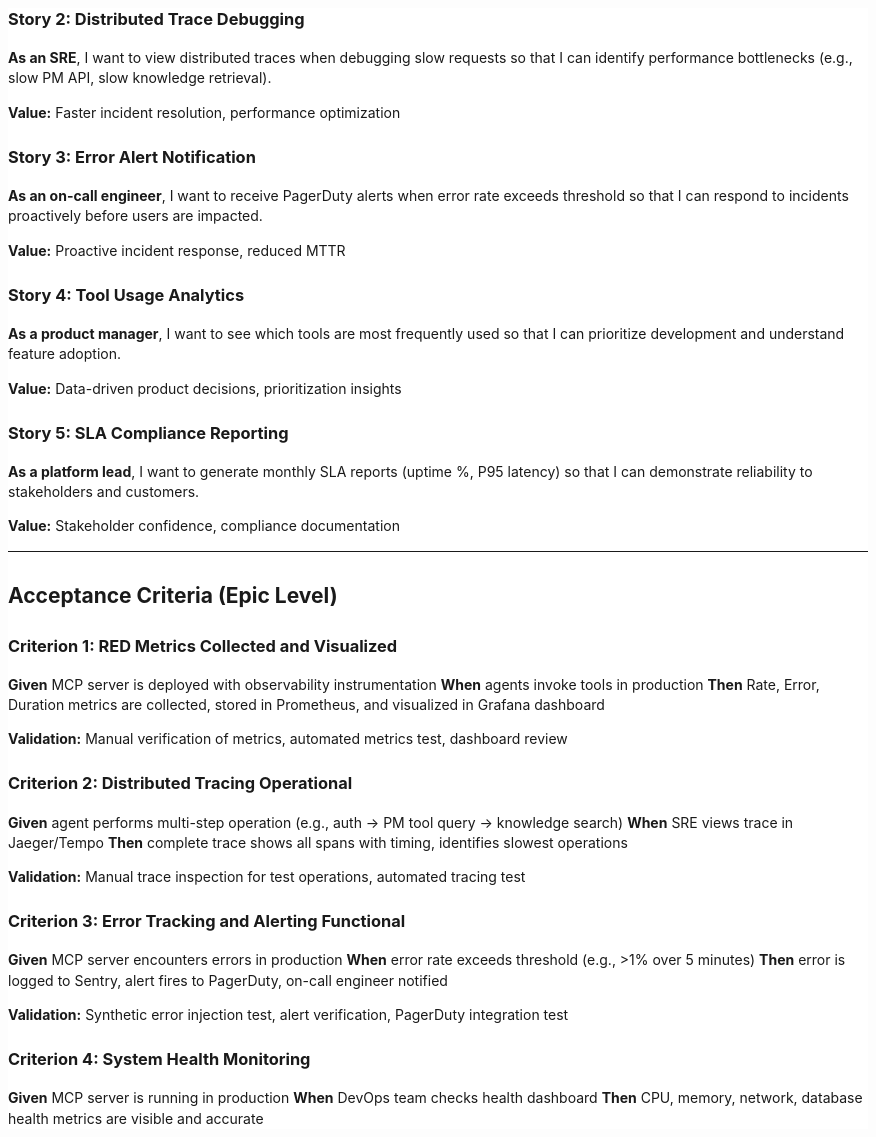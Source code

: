### Story 2: Distributed Trace Debugging
**As an SRE**, I want to view distributed traces when debugging slow requests so that I can identify performance bottlenecks (e.g., slow PM API, slow knowledge retrieval).

**Value:** Faster incident resolution, performance optimization

### Story 3: Error Alert Notification
**As an on-call engineer**, I want to receive PagerDuty alerts when error rate exceeds threshold so that I can respond to incidents proactively before users are impacted.

**Value:** Proactive incident response, reduced MTTR

### Story 4: Tool Usage Analytics
**As a product manager**, I want to see which tools are most frequently used so that I can prioritize development and understand feature adoption.

**Value:** Data-driven product decisions, prioritization insights

### Story 5: SLA Compliance Reporting
**As a platform lead**, I want to generate monthly SLA reports (uptime %, P95 latency) so that I can demonstrate reliability to stakeholders and customers.

**Value:** Stakeholder confidence, compliance documentation

---

## Acceptance Criteria (Epic Level)

### Criterion 1: RED Metrics Collected and Visualized
**Given** MCP server is deployed with observability instrumentation
**When** agents invoke tools in production
**Then** Rate, Error, Duration metrics are collected, stored in Prometheus, and visualized in Grafana dashboard

**Validation:** Manual verification of metrics, automated metrics test, dashboard review

### Criterion 2: Distributed Tracing Operational
**Given** agent performs multi-step operation (e.g., auth → PM tool query → knowledge search)
**When** SRE views trace in Jaeger/Tempo
**Then** complete trace shows all spans with timing, identifies slowest operations

**Validation:** Manual trace inspection for test operations, automated tracing test

### Criterion 3: Error Tracking and Alerting Functional
**Given** MCP server encounters errors in production
**When** error rate exceeds threshold (e.g., >1% over 5 minutes)
**Then** error is logged to Sentry, alert fires to PagerDuty, on-call engineer notified

**Validation:** Synthetic error injection test, alert verification, PagerDuty integration test

### Criterion 4: System Health Monitoring
**Given** MCP server is running in production
**When** DevOps team checks health dashboard
**Then** CPU, memory, network, database health metrics are visible and accurate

════════════════════

The answer must be the lines from the first one in the records through the line containing "### Story 5: SLA Compliance Reporting", copied exactly, with no pictures.

Source code

:### Story 2: Distributed Trace Debugging
**As an SRE**, I want to view distributed traces when debugging slow requests so that I can identify performance bottlenecks (e.g., slow PM API, slow knowledge retrieval).

**Value:** Faster incident resolution, performance optimization

### Story 3: Error Alert Notification
**As an on-call engineer**, I want to receive PagerDuty alerts when error rate exceeds threshold so that I can respond to incidents proactively before users are impacted.

**Value:** Proactive incident response, reduced MTTR

### Story 4: Tool Usage Analytics
**As a product manager**, I want to see which tools are most frequently used so that I can prioritize development and understand feature adoption.

**Value:** Data-driven product decisions, prioritization insights

### Story 5: SLA Compliance Reporting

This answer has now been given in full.